Dulu, Apam tidak dimasak dengan kompor
atau kayu bakar, tetapi dengan on ‘ue tho [daun kelapa kering]. Malah
orang-orang percaya bahwa Apam tidak boleh dimasak selain dengan on “ue tho
ini. Masakan Apam yang dianggap baik, yaitu bila permukaannya berlubang-lubang
, sedang bagian belakangnya tidak hitam dan rata [tidak bopeng] Apam paling
sedap bila dimakan dengan kuahnya, yang disebut kuah tuhe, berupa masakan
santan dicampur pisang klat barat [sejenis pisang raja] atau nangka masak serta
gula. Bagi yang alergi kuah tuhe mungkin karena luwihnya [gurih], kue Apam
dapat pula dimakan bersama kukuran kelapa yang dicampur gula. Bahkan yang
memakan Apam saja [seunge Apam], yang dulu di Aceh Besar disebut Apam beb.

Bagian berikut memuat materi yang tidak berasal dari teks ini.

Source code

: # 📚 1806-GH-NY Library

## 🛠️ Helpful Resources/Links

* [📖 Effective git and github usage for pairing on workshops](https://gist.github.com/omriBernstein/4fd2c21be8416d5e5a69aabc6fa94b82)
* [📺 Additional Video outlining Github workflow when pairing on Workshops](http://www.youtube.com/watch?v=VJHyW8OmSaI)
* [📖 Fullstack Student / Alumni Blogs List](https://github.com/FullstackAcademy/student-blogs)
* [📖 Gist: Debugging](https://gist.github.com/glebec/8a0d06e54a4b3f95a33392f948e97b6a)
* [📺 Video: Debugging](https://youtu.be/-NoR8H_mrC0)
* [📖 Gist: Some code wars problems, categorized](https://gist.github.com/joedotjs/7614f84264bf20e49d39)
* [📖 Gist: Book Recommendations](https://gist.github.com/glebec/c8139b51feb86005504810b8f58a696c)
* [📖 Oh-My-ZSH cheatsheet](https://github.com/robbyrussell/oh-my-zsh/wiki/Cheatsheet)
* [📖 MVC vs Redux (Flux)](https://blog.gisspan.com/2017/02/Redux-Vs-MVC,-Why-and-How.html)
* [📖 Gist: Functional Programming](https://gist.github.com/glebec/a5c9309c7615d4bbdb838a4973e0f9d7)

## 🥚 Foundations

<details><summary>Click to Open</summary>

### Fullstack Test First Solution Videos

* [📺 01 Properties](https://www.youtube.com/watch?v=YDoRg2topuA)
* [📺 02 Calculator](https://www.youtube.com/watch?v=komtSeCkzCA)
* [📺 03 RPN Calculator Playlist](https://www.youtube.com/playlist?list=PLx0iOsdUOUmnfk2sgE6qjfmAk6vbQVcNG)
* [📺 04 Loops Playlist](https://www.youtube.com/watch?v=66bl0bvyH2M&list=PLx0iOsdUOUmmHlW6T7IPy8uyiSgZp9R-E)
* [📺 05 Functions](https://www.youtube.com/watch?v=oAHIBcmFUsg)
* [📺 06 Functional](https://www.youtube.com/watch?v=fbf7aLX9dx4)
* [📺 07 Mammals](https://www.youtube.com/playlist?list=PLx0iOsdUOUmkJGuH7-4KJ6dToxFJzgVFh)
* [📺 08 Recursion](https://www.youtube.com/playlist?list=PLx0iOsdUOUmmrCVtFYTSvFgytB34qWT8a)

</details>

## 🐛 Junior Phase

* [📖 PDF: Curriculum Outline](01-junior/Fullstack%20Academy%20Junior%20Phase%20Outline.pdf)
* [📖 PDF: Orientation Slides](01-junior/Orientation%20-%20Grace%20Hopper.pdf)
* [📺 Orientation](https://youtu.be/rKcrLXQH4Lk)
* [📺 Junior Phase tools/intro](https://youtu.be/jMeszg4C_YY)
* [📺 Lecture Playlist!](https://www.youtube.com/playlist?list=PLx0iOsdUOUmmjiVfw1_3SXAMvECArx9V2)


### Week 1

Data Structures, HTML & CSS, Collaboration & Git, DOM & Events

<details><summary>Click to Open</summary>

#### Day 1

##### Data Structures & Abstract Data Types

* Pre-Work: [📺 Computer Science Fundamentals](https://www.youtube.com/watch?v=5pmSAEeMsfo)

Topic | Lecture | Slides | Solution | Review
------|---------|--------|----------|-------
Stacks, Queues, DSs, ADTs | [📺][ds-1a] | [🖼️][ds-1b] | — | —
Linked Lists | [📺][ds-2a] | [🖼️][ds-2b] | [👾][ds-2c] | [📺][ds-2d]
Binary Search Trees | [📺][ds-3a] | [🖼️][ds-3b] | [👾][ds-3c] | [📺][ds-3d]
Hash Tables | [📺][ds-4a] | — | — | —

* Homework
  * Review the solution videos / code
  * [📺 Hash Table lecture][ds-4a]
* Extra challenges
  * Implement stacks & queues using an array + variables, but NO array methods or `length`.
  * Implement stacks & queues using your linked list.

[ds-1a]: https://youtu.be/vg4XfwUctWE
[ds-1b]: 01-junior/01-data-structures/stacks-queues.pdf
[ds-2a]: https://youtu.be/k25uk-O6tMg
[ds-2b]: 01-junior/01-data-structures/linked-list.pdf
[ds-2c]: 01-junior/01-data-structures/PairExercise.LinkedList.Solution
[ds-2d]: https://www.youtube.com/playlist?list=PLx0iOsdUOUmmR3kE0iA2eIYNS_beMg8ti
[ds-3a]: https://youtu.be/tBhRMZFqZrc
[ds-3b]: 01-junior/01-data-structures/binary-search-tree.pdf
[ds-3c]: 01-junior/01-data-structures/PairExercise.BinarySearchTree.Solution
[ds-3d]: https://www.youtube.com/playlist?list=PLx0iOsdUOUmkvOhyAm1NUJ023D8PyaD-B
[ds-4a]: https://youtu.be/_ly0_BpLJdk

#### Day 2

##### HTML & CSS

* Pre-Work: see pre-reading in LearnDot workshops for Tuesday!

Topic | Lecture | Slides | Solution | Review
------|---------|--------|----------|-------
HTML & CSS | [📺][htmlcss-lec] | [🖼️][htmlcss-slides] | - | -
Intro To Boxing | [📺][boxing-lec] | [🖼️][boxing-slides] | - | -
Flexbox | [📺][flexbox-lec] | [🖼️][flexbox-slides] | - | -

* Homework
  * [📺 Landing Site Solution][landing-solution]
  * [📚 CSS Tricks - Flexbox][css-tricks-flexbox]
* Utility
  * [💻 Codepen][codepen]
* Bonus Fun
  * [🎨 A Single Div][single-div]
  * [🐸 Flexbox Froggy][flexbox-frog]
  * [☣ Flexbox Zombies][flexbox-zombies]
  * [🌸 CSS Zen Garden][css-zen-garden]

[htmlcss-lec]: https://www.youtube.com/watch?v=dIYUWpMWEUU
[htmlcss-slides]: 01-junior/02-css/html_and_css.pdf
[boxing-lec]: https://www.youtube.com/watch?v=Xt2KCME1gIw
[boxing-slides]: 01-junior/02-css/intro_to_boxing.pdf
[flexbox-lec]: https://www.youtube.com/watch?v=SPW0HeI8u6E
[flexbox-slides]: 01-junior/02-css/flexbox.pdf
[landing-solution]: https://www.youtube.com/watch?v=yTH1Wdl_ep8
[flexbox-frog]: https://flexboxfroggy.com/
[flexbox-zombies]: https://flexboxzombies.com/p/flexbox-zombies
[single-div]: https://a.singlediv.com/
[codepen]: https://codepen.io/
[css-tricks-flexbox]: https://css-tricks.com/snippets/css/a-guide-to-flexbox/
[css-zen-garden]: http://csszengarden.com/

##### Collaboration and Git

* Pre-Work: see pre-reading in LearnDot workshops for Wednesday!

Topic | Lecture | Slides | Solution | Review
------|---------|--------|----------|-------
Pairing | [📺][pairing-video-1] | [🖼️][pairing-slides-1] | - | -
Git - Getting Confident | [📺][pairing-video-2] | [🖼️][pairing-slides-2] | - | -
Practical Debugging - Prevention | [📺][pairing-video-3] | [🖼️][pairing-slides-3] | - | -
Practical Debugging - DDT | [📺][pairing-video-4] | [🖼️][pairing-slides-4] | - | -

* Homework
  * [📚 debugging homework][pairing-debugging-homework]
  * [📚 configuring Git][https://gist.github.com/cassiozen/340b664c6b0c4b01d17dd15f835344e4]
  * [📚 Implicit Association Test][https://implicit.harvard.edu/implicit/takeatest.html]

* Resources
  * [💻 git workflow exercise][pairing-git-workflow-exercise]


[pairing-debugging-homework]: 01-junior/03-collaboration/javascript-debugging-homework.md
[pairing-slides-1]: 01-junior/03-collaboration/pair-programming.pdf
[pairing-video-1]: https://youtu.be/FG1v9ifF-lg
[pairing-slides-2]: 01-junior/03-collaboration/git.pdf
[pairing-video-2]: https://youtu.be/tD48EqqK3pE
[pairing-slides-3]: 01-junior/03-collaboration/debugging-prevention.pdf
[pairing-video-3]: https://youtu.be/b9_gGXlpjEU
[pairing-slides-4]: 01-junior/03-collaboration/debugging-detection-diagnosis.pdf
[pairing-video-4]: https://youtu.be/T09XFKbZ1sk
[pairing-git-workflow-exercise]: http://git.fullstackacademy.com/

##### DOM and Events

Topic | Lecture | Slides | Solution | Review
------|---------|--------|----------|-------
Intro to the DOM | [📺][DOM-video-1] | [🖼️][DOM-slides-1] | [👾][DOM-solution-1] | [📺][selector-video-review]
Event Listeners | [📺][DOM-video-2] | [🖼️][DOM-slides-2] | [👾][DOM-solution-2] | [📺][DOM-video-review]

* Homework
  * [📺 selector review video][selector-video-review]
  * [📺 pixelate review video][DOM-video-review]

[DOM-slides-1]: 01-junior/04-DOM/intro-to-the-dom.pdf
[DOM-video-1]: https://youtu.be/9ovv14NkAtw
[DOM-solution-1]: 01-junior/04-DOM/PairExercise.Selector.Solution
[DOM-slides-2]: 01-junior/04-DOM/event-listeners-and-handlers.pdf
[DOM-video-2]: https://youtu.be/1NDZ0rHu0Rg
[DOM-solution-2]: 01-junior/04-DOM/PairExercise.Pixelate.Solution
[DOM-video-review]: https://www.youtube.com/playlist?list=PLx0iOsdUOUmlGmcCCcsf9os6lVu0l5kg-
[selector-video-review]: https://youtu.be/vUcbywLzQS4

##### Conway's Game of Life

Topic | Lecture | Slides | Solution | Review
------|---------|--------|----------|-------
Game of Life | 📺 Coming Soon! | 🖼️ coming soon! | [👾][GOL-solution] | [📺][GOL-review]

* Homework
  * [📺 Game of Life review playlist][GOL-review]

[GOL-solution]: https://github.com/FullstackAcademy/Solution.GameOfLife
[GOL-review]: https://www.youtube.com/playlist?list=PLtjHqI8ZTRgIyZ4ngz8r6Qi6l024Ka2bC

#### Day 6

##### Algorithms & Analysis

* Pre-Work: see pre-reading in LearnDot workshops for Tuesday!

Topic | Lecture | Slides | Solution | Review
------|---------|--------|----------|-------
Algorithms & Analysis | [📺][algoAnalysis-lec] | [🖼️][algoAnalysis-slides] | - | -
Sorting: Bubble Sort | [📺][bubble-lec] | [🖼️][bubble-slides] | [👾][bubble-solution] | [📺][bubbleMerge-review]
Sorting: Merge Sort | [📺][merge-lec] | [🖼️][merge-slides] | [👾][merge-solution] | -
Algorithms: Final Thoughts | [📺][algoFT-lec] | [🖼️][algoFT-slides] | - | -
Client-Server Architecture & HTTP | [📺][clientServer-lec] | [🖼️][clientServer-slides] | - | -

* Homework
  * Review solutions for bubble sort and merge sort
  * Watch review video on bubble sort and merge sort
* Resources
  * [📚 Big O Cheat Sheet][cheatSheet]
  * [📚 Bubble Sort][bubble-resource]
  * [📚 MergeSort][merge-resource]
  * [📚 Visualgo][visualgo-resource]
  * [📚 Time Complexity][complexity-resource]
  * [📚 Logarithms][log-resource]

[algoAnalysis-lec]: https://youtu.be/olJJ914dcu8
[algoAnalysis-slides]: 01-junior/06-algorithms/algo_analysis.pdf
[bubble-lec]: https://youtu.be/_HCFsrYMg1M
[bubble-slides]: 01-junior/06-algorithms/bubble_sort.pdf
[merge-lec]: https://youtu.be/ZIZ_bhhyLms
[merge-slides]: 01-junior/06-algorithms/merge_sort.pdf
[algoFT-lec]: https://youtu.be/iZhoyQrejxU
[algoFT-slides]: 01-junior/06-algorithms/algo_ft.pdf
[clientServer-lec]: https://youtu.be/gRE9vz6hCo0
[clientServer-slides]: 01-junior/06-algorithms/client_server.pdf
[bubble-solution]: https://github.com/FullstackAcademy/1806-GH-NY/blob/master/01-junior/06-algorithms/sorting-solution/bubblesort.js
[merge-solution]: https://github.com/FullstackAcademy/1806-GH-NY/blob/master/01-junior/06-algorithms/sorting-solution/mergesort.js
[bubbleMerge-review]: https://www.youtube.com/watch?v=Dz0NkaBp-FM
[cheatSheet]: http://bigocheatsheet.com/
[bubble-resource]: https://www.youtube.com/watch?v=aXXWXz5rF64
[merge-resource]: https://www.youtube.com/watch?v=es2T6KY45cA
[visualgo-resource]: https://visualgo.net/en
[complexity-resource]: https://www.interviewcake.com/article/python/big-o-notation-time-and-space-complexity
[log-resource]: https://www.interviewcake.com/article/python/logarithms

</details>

Selain dimakan langsung, dapat
juga Apam itu direndam beberapa lama ke dalam kuahnya sebelum dimakan. Cara
demikian disebut Apam Leu'eop. Setelah semua kuahnya habis dihisap barulah Apam
itu dimakan. Apam yang telah dimasak bersama kuah tuhe siap dihidangkan kepada
para tamu yang sengaja dipanggil/diundang ke rumah. Dan siapapun yang lewat/melintas di depan
rumah, pasti sempat menikmati hidangan Khanduri Apam ini. Bila mencukupi,
kenduri Apam juga diantar ke Meunasah [surau di Aceh] serta kepada para
keluarga yang tinggal di kampung lain. Begitulah, acara toet Apam diadakan dari
rumah ke rumah atau dari kampung ke kampung lainnya selama buleuen Apam [bulan
Rajab] sebulan penuh.
B. Sejarah
Khanduri Ba Gateng
Tradisi Khanduri Apam ini adalah
berasal dari seorang sufi yang amat miskin di Tanah Suci Mekkah. Si miskin yang
bernama Abdullah Rajab adalah seorang zahid yang sangat taat pada agama Islam.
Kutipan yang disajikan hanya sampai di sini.